How much of this type of activity is calculated into the survey analysis to provide an "accurate" picture of what really goes on here?
 
OldLefty wrote:
All it takes is for a few anglers to harvest a limit of trout on a wild trout stream a few times a year.
That's so true. I know of wild streams that I alone could put a hurting on if I kept my limit of trout every time I fished it. And these are streams that get little attention.
 
Old Lefty has it figured about right. A few years back when the locusts (cicadas) were around, one little wild trout stream got pounded unmercifully by live locust users. The creek had a nice pop. of trout of varying age classes, but the guys who were there to limit out (or worse) slaughtered trout of all sizes. What was left, mostly, was the little fish. It was not until last year that the trout population recovered enough to feature trout of varyingl sizes up to about 16 or 17".
Having said that, I think we catch-and-release types must acknowledge that ours is a blood sport, too, with studies showing that fly- and lure-caught and released trout die at somewhere between 2.5% and 4%, depending on what study you cite. Let's say you're an enthusiastic angler and fish 50 or 60 days (or many more for some of us) and land 15 trout or so per outing. Let's go with 1000 trout. That means you probably killed 25 to 40 trout without really realizing it. Is that as bad as a guy on ATW streams limiting out 3 or 4 times? (I don't think it's as bad as a limit taker who fishes 50 or 60 times, though.) Anyhow, we are not all innocent in all this. Just saying.
 
I told you that every chance those "studies", studies based on huge assumptions and rigged hypothesis, methods and conclusions, would be be thrown in your face at every opportunity.
Enjoy.
 
who here has ever been surveyed ? not me and I fish wild streams all the time.

 
I find it difficult to become a true believer in either position on this question. Too much of the support offered to demonstrate the damage done by harvest to wild trout populations is anecdotal and I've seen too many wild trout populations in PA and elsewhere weather the level of pressure that is supposedly lethal and seem to me at least to be none the worse for the experience.
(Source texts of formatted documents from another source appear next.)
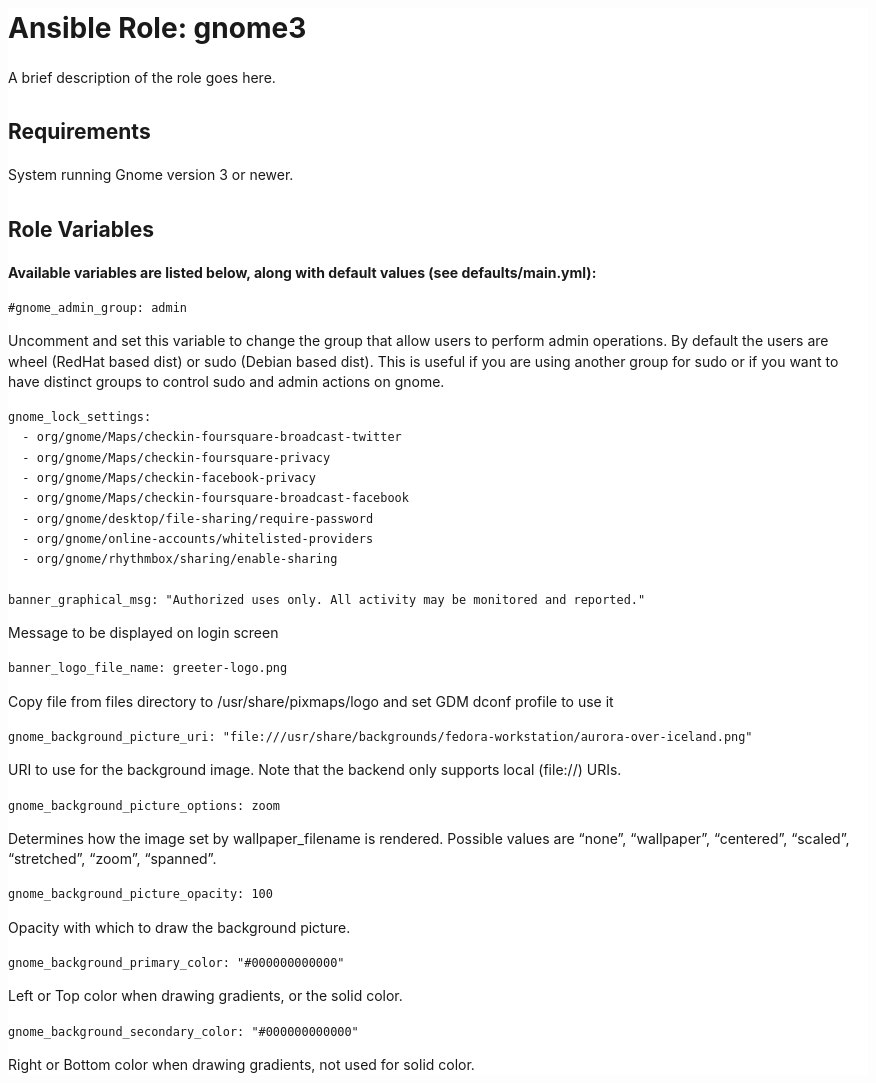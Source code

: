 Ansible Role: gnome3
=========

A brief description of the role goes here.

Requirements
------------

System running Gnome version 3 or newer.

Role Variables
--------------

**Available variables are listed below, along with default values (see defaults/main.yml):**

    #gnome_admin_group: admin

Uncomment and set this variable to change the group that allow users to perform admin
operations. By default the users are wheel (RedHat based dist) or sudo (Debian based
dist). This is useful if you are using another group for sudo or if you want to
have distinct groups to control sudo and admin actions on gnome.


    gnome_lock_settings:
      - org/gnome/Maps/checkin-foursquare-broadcast-twitter
      - org/gnome/Maps/checkin-foursquare-privacy
      - org/gnome/Maps/checkin-facebook-privacy
      - org/gnome/Maps/checkin-foursquare-broadcast-facebook
      - org/gnome/desktop/file-sharing/require-password
      - org/gnome/online-accounts/whitelisted-providers
      - org/gnome/rhythmbox/sharing/enable-sharing

    banner_graphical_msg: "Authorized uses only. All activity may be monitored and reported."

Message to be displayed on login screen

    banner_logo_file_name: greeter-logo.png

Copy file from files directory to /usr/share/pixmaps/logo and set GDM dconf profile to use it

    gnome_background_picture_uri: "file:///usr/share/backgrounds/fedora-workstation/aurora-over-iceland.png"

URI to use for the background image. Note that the backend only supports local (file://) URIs.

    gnome_background_picture_options: zoom

Determines how the image set by wallpaper_filename is rendered. Possible values are “none”, “wallpaper”, “centered”, “scaled”, “stretched”, “zoom”, “spanned”.

    gnome_background_picture_opacity: 100

Opacity with which to draw the background picture.

    gnome_background_primary_color: "#000000000000"

Left or Top color when drawing gradients, or the solid color.

    gnome_background_secondary_color: "#000000000000"

Right or Bottom color when drawing gradients, not used for solid color.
At the same time, it seems to me to simply contradict common sense, not to mention basic arithmetic, to maintain that harvest-based damage from concentrated angling pressure (even short term pressure) does not occur, especially in smaller streams.

So, since I cannot formulate a position based on evidence, I'll go with what feels right to me.

I'd support a reduction in the creel on unstocked streams from 5/day to 3 or even 2/day. Even though it cannot conclusively be proven to matter one way of the other, I like the idea.

Sometimes, that's all the reason we have. Or need....


 
Surveyed? lol I have yet to even see a fish warden on or near a wild stream, let alone be surveyed by one. EVER.
 
Suppose Spring Creek and the special regs areas on Penns and Little J were changed to the state-wide 5 fish limit.

Would the populations stay as good as now, or would they decrease?

If the answer is decrease, what does that tell us about wild trout waters currently under the 5 fish limit?